Section 523(a)(4) prohibits the discharge of a debt “for fraud or defalcation while acting in a fiduciary capacity.” We proceed on the assumption that the Trust Fund Statute creates a fiduciary relationship between Fowler & Peth and the Regans. While our circuit ordinarily does not cite unpublished decisions as authoritative precedent, we take this opportunity to adopt and publish the following unpublished opinion. “While `the existence of a fiduciary relationship under ? 523(a)(4) is determined under federal law,’ state law is relevant to this inquiry.
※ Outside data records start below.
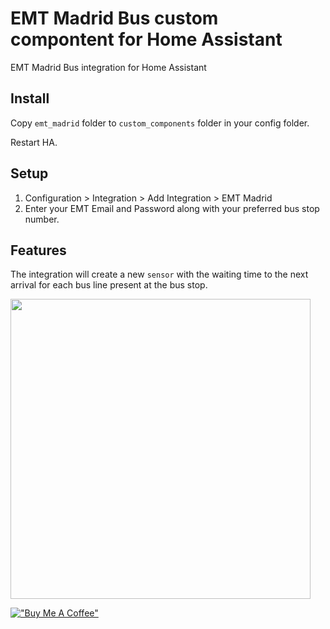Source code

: # EMT Madrid Bus custom compontent for Home Assistant
EMT Madrid Bus integration for Home Assistant

## Install

Copy `emt_madrid` folder to `custom_components` folder in your config folder.

Restart HA.

## Setup


1. Configuration > Integration > Add Integration > EMT Madrid
2. Enter your  EMT Email and Password along with your preferred bus stop number.


## Features

The integration will create a new `sensor` with the waiting time to the next arrival for each bus line present at the bus stop.

<img src="https://github.com/luca-angemi/emt_madrid/assets/9977955/060f986f-e4ec-4dc3-9585-7c4bac1c51d2" width="480">


[!["Buy Me A Coffee"](https://www.buymeacoffee.com/assets/img/custom_images/orange_img.png)](https://www.buymeacoffee.com/luca.angemi)
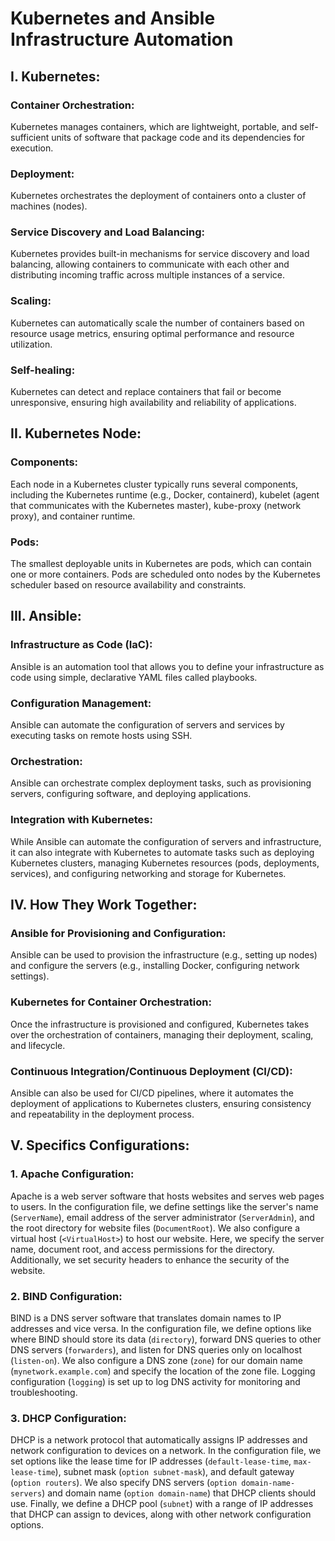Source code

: # Kubernetes and Ansible Infrastructure Automation

## I. Kubernetes:

### Container Orchestration:
Kubernetes manages containers, which are lightweight, portable, and self-sufficient units of software that package code and its dependencies for execution.

### Deployment:
Kubernetes orchestrates the deployment of containers onto a cluster of machines (nodes).

### Service Discovery and Load Balancing:
Kubernetes provides built-in mechanisms for service discovery and load balancing, allowing containers to communicate with each other and distributing incoming traffic across multiple instances of a service.

### Scaling:
Kubernetes can automatically scale the number of containers based on resource usage metrics, ensuring optimal performance and resource utilization.

### Self-healing:
Kubernetes can detect and replace containers that fail or become unresponsive, ensuring high availability and reliability of applications.

## II. Kubernetes Node:

### Components:
Each node in a Kubernetes cluster typically runs several components, including the Kubernetes runtime (e.g., Docker, containerd), kubelet (agent that communicates with the Kubernetes master), kube-proxy (network proxy), and container runtime.

### Pods:
The smallest deployable units in Kubernetes are pods, which can contain one or more containers. Pods are scheduled onto nodes by the Kubernetes scheduler based on resource availability and constraints.

## III. Ansible:

### Infrastructure as Code (IaC):
Ansible is an automation tool that allows you to define your infrastructure as code using simple, declarative YAML files called playbooks.

### Configuration Management:
Ansible can automate the configuration of servers and services by executing tasks on remote hosts using SSH.

### Orchestration:
Ansible can orchestrate complex deployment tasks, such as provisioning servers, configuring software, and deploying applications.

### Integration with Kubernetes:
While Ansible can automate the configuration of servers and infrastructure, it can also integrate with Kubernetes to automate tasks such as deploying Kubernetes clusters, managing Kubernetes resources (pods, deployments, services), and configuring networking and storage for Kubernetes.

## IV. How They Work Together:

### Ansible for Provisioning and Configuration:
Ansible can be used to provision the infrastructure (e.g., setting up nodes) and configure the servers (e.g., installing Docker, configuring network settings).

### Kubernetes for Container Orchestration:
Once the infrastructure is provisioned and configured, Kubernetes takes over the orchestration of containers, managing their deployment, scaling, and lifecycle.

### Continuous Integration/Continuous Deployment (CI/CD):
Ansible can also be used for CI/CD pipelines, where it automates the deployment of applications to Kubernetes clusters, ensuring consistency and repeatability in the deployment process.

## V. Specifics Configurations:

### 1. Apache Configuration:
Apache is a web server software that hosts websites and serves web pages to users. In the configuration file, we define settings like the server's name (`ServerName`), email address of the server administrator (`ServerAdmin`), and the root directory for website files (`DocumentRoot`). We also configure a virtual host (`<VirtualHost>`) to host our website. Here, we specify the server name, document root, and access permissions for the directory. Additionally, we set security headers to enhance the security of the website.

### 2. BIND Configuration:
BIND is a DNS server software that translates domain names to IP addresses and vice versa. In the configuration file, we define options like where BIND should store its data (`directory`), forward DNS queries to other DNS servers (`forwarders`), and listen for DNS queries only on localhost (`listen-on`). We also configure a DNS zone (`zone`) for our domain name (`mynetwork.example.com`) and specify the location of the zone file. Logging configuration (`logging`) is set up to log DNS activity for monitoring and troubleshooting.

### 3. DHCP Configuration:
DHCP is a network protocol that automatically assigns IP addresses and network configuration to devices on a network. In the configuration file, we set options like the lease time for IP addresses (`default-lease-time`, `max-lease-time`), subnet mask (`option subnet-mask`), and default gateway (`option routers`). We also specify DNS servers (`option domain-name-servers`) and domain name (`option domain-name`) that DHCP clients should use. Finally, we define a DHCP pool (`subnet`) with a range of IP addresses that DHCP can assign to devices, along with other network configuration options.
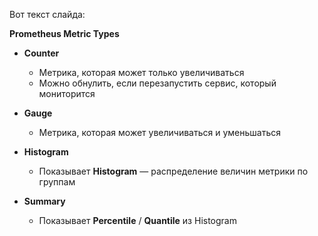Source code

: Вот текст слайда:

**Prometheus Metric Types**

- **Counter**  
  - Метрика, которая может только увеличиваться  
  - Можно обнулить, если перезапустить сервис, который мониторится

- **Gauge**  
  - Метрика, которая может увеличиваться и уменьшаться

- **Histogram**  
  - Показывает **Histogram** — распределение величин метрики по группам

- **Summary**  
  - Показывает **Percentile** / **Quantile** из Histogram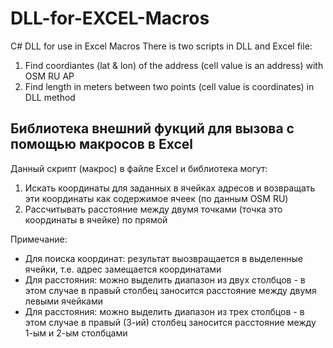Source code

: # DLL-for-EXCEL-Macros

C# DLL for use in Excel Macros 
There is two scripts in DLL and Excel file:
1) Find coordiantes (lat & lon) of the address (cell value is an address) with OSM RU AP
2) Find length in meters between two points (cell value is coordinates) in DLL method

## Библиотека внешний фукций для вызова с помощью макросов в Excel

Данный скрипт (макрос) в файле Excel и библиотека могут:
1) Искать координаты для заданных в ячейках адресов и возвращать эти координаты как содержимое ячеек (по данным OSM RU)
2) Рассчитывать расстояние между двумя точками (точка это координаты в ячейке) по прямой

Примечание:
  - Для поиска координат: результат выозвращается в выделенные ячейки, т.е. адрес замещается координатами
  - Для расстояния: можно выделить диапазон из двух столбцов - в этом случае в правый столбец заносится расстояние между двумя левыми ячейками
  - Для расстояния: можно выделить диапазон из трех столбцов - в этом случае в правый (3-ий) столбец заносится расстояние между 1-ым и 2-ым столбцами
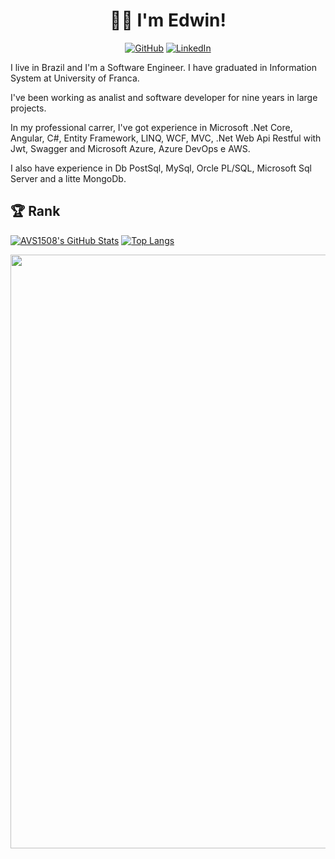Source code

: <h1 align="center">👨‍💻 I'm Edwin! </h1>

<p align="center">
 <a href="https://github.com/edcamargo/"><img alt="GitHub" src="https://img.shields.io/badge/GitHub-edcamargo-green?logo=github"></a>
 <a href="https://www.linkedin.com/in/edwin-camargo-556848108/"><img alt="LinkedIn" src="https://img.shields.io/badge/edwin-camargo-556848108/?logo=linkedin"></a>
</p>

I live in Brazil and I'm a Software Engineer.
I have graduated in Information System at University of Franca.

I've been working as analist and software developer for nine years in large projects.

In my professional carrer, I've got experience in Microsoft .Net Core, Angular, C#, Entity Framework, LINQ, WCF, MVC, .Net Web Api Restful with Jwt, Swagger and Microsoft Azure, Azure DevOps e AWS.

I also have experience in Db PostSql, MySql, Orcle PL/SQL, Microsoft Sql Server and a litte MongoDb. 

<h2> 🏆 Rank </h2>

[![AVS1508's GitHub Stats](https://github-readme-stats.vercel.app/api/?username=edcamargo&show_icons=true&count_private=true&include_all_commits=true&hide_border=true)](https://github.com/DanAraujjo)
[![Top Langs](https://github-readme-stats.vercel.app/api/top-langs/?username=edcamargo&layout=compact&hide_border=true)](https://github.com/DanAraujjo)


<img width=950 src="https://github-profile-trophy.vercel.app/?username=edcamargo&margin-w=20 (https://github.com/ryo-ma/github-profile-trophy)">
Under applicable federal principles, `an express or technical trust must be present for a fiduciary relationship to exist under ? 523(a)(4).’ The Colorado construction lien statute creates such a trust.”Mangum v. Siegfried (In re Siegfried), 5 Fed.Appx. 856, 859 (10th Cir. March 14, 2001) (unpublished) (quoting Fowler Bros. v. Young (In re Young), 91 F.3d 1367, 1371 (10th Cir.1996)); see also Stetson Ridge Assocs. v. Walker (In re Walker), 325 B.R. 598, 603 (D.Colo.2005); Climax Molybdenum Co. v. Specialized Installers, Inc. (In re Specialized Installers, Inc.), 12 B.R. 546, 551 (Bankr. Colo.1981) (“Section 38-22-127 is unambiguous in its creation of a trust relationship.”).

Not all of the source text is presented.